Apple Buyer's Guide
How to choose the best apples for cooking and eating.
Macoun: A crossbreed of the McIntosh and Jersey Black cultivars, the Macoun apple is regarded as one of the best all-purpose cooking apples around. This dark red fruit with creamy white flesh is soft, tender and perfect for sauce. It has a sweet, rich apple flavor with hints of berry.
McIntosh: This apple has been loved since John McIntosh discovered seedlings in Ontario in 1811. The tender white flesh is crisp when freshly harvested, but soon adopts a softer consistency, making it perfect for cooking into pies or sauce. Macs are sweet and juicy with a pleasant tanginess.
Mutsu: The Mutsu apple, also called Crispin, is a large, yellowish-green fruit with an orange blush and juicy, tender-crisp, coarse-grained flesh. This cross between Golden Delicious and the Japanese Indo has a complex, spicy-sweet flavor reminiscent of anise and is great for eating or baking.

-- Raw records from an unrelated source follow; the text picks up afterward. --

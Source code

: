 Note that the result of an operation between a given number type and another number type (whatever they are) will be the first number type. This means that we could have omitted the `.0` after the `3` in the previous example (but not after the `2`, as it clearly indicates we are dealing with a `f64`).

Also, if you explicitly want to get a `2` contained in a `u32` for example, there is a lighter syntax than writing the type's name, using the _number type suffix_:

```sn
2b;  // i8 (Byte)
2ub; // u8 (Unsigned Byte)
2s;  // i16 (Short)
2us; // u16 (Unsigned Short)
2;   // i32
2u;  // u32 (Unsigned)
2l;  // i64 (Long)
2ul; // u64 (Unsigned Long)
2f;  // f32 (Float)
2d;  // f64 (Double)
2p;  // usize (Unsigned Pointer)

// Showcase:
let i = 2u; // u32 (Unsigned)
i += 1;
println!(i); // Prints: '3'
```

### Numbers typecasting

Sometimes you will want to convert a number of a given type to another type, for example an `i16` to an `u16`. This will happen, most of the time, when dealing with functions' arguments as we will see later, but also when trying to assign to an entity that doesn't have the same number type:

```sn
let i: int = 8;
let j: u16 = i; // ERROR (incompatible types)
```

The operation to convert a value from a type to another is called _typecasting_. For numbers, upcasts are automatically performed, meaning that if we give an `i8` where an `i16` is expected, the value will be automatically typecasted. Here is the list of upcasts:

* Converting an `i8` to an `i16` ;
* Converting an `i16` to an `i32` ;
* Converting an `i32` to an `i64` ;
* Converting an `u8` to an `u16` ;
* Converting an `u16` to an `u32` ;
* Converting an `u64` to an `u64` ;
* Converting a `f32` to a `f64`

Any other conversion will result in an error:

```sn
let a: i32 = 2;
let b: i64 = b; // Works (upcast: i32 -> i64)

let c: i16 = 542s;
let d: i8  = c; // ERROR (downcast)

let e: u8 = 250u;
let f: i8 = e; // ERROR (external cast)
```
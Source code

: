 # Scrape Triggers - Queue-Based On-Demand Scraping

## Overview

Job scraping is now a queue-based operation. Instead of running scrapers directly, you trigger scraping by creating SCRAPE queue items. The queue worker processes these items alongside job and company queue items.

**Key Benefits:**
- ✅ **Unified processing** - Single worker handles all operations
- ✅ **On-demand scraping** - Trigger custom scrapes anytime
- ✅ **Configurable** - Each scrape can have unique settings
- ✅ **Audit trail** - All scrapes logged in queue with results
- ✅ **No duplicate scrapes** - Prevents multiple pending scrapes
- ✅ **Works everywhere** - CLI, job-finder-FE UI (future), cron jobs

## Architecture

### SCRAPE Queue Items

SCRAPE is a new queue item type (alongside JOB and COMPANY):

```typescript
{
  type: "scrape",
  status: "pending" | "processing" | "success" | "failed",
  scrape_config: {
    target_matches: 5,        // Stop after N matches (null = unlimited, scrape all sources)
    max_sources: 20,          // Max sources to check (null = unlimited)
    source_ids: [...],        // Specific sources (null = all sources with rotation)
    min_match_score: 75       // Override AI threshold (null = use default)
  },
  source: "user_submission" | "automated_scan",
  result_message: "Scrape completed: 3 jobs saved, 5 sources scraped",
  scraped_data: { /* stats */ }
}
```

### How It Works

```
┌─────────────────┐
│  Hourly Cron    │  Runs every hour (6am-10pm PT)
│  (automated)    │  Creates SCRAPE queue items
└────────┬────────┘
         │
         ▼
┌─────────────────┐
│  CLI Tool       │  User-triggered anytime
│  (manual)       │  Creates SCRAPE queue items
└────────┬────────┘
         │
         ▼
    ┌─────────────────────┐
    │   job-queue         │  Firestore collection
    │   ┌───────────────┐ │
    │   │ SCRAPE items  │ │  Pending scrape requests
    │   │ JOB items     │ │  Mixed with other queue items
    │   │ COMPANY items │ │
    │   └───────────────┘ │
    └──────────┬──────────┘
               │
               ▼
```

Northern Spy: This red-, gold- and green-striped apple has a limited availability in the U.S.—while growing, the fruit is fragile and susceptible to several common afflictions. A Northern Spy tree may take up to 14 years to bear fruit, so it is frequently grafted onto other apple trees to encourage growth. It’s worth the wait, though—this apple is tart and juicy-crisp, with finely textured flesh that holds its shape well, perfect for pie and other baking uses.
Paula Red: This early-ripening variation of the McIntosh is soft and nicely balanced between sweet and tart, cooking down perfectly into sauces. Its dusty red skin with gold and tan spots yields to tender, slightly mealy white flesh with a flavor evocative of strawberries.